● **Directions for this task**
When you find the word "problemelor" in a line of the entries, please copy the whole line.

Collection entries
◆ ◆ ◆
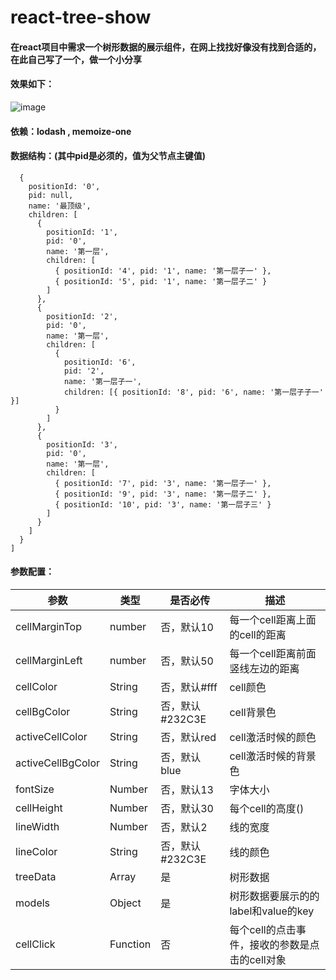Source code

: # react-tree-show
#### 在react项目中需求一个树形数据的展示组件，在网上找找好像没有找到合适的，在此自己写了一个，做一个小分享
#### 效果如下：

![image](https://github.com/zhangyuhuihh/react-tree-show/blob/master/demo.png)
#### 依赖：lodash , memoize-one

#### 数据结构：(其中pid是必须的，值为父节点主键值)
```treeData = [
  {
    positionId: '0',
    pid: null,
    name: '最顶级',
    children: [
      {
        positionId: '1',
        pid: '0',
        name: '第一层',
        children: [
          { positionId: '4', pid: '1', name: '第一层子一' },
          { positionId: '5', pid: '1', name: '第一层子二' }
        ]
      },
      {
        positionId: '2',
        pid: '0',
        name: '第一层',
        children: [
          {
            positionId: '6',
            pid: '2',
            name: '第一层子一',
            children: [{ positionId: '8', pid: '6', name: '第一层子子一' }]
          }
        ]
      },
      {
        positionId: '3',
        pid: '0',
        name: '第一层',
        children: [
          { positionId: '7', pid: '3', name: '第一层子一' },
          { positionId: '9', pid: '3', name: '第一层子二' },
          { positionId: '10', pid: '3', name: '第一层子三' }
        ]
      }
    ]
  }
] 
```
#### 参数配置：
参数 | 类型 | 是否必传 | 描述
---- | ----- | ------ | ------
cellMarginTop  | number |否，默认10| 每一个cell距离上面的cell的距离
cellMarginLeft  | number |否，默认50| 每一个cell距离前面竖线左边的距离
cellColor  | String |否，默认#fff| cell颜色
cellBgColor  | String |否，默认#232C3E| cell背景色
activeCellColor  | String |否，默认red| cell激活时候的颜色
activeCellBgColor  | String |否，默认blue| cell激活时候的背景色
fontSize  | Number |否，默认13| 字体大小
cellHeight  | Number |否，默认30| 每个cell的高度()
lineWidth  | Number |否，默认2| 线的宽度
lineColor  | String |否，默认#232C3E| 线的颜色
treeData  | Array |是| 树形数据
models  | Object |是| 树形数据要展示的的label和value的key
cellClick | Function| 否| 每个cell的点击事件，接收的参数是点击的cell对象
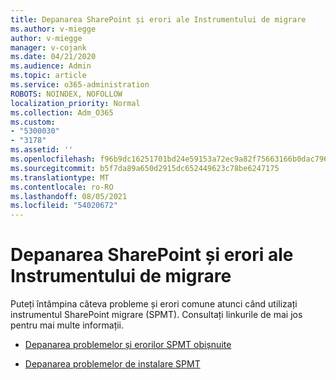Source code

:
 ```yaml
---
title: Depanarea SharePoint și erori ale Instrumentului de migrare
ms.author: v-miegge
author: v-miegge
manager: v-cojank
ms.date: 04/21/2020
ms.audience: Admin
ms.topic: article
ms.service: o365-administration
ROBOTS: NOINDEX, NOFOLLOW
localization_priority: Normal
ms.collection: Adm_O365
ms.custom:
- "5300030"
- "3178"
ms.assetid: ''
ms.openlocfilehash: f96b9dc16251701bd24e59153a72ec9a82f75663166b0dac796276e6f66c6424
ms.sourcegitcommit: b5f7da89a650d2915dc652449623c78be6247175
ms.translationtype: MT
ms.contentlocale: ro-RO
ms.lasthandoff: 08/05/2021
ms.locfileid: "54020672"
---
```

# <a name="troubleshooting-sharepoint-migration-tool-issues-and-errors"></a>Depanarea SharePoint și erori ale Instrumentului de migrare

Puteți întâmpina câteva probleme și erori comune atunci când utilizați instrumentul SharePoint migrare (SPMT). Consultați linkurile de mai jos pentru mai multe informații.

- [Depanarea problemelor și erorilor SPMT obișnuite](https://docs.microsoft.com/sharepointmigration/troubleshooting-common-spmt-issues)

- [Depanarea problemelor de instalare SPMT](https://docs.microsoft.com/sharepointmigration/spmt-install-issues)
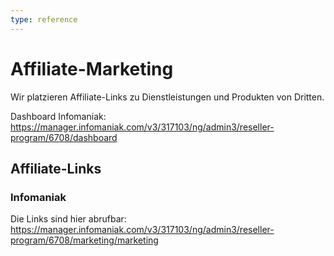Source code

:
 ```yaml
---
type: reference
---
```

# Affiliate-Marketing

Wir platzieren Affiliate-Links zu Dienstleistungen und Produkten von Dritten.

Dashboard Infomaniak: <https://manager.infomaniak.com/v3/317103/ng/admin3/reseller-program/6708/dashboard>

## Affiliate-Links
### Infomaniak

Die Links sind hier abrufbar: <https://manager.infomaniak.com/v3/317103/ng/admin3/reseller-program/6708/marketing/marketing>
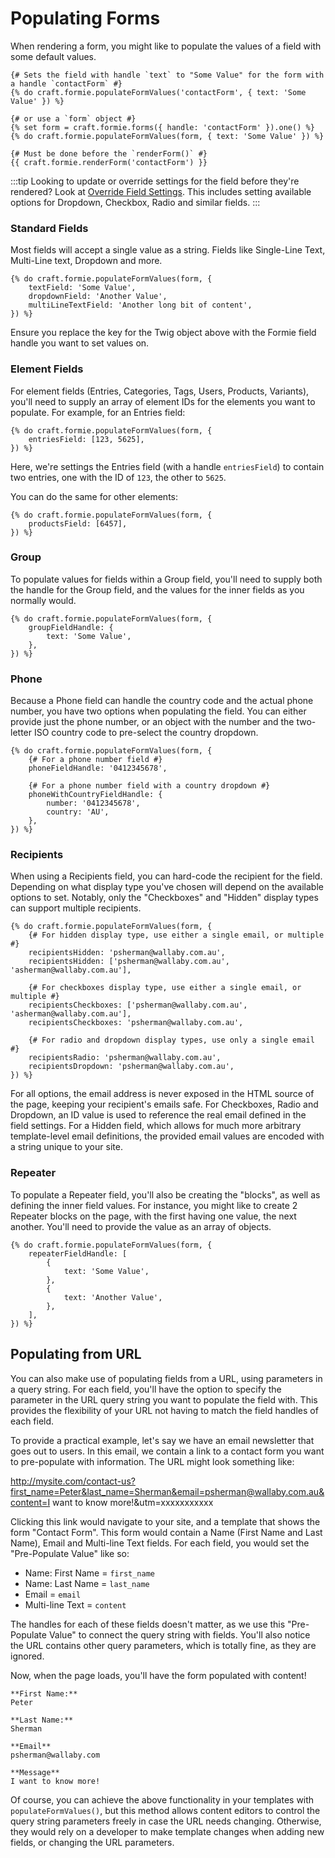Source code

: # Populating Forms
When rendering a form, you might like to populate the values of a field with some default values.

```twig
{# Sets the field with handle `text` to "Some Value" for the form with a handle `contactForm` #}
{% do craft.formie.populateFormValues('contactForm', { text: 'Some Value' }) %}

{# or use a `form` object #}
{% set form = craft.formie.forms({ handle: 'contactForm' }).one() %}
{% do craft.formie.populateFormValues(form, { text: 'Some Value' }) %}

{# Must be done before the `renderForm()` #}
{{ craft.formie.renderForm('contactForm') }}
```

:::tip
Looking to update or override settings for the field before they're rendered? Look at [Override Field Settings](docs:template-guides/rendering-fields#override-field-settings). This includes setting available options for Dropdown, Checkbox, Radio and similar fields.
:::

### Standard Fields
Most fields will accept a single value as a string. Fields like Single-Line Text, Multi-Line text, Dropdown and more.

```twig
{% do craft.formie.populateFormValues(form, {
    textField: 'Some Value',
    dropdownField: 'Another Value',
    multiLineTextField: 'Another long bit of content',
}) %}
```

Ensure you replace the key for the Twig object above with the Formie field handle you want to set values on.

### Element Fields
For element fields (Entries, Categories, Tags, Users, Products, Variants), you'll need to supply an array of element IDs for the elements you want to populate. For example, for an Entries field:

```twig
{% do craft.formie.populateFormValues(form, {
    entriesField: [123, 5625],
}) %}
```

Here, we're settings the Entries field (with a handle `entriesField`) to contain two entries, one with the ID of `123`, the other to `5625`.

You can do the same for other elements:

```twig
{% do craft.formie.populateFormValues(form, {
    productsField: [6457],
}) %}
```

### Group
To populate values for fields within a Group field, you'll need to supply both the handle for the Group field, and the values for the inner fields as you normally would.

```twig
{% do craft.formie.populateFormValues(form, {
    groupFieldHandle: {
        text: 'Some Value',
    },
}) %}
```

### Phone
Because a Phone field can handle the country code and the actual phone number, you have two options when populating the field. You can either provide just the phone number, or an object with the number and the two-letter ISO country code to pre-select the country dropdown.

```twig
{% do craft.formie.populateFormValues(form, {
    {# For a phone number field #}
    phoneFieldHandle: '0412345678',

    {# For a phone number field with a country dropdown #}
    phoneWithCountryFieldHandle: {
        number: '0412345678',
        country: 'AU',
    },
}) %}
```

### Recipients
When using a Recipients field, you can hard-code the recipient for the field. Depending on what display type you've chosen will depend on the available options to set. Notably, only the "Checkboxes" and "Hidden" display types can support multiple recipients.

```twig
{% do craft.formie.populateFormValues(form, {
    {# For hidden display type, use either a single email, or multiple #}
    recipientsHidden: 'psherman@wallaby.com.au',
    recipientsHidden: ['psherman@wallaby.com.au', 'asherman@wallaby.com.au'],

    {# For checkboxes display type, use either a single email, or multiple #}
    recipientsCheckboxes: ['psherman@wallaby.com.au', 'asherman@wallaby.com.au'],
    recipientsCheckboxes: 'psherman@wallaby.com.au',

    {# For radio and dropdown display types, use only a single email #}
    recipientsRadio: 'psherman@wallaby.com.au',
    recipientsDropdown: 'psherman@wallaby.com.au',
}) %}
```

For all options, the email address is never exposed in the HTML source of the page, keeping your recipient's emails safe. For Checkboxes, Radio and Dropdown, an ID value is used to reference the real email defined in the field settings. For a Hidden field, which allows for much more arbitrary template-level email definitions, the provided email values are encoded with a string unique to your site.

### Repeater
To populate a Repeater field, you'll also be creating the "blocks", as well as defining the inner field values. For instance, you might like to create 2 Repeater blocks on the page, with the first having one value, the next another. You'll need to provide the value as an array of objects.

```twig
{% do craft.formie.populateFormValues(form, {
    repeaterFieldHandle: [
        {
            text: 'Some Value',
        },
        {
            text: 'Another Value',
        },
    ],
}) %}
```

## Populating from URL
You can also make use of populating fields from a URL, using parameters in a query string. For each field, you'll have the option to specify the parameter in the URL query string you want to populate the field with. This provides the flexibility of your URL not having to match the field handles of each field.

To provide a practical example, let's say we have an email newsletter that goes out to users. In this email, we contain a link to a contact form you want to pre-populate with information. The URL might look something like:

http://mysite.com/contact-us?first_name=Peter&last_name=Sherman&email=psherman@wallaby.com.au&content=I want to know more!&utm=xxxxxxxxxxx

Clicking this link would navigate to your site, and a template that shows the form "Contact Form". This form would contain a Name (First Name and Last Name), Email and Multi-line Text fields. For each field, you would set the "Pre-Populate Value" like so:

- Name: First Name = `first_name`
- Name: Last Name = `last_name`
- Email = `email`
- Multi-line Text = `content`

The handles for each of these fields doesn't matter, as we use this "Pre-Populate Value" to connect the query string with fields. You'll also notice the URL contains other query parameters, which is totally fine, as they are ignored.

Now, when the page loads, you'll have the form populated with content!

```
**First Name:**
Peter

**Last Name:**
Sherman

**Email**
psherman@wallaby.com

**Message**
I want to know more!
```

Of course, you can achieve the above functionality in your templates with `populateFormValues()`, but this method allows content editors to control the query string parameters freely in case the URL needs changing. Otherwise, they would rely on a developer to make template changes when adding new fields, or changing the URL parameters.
◆ ◆ ◆
● **Task solution**
- [Depanarea problemelor și erorilor SPMT obișnuite](https://docs.microsoft.com/sharepointmigration/troubleshooting-common-spmt-issues)
- [Depanarea problemelor de instalare SPMT](https://docs.microsoft.com/sharepointmigration/spmt-install-issues)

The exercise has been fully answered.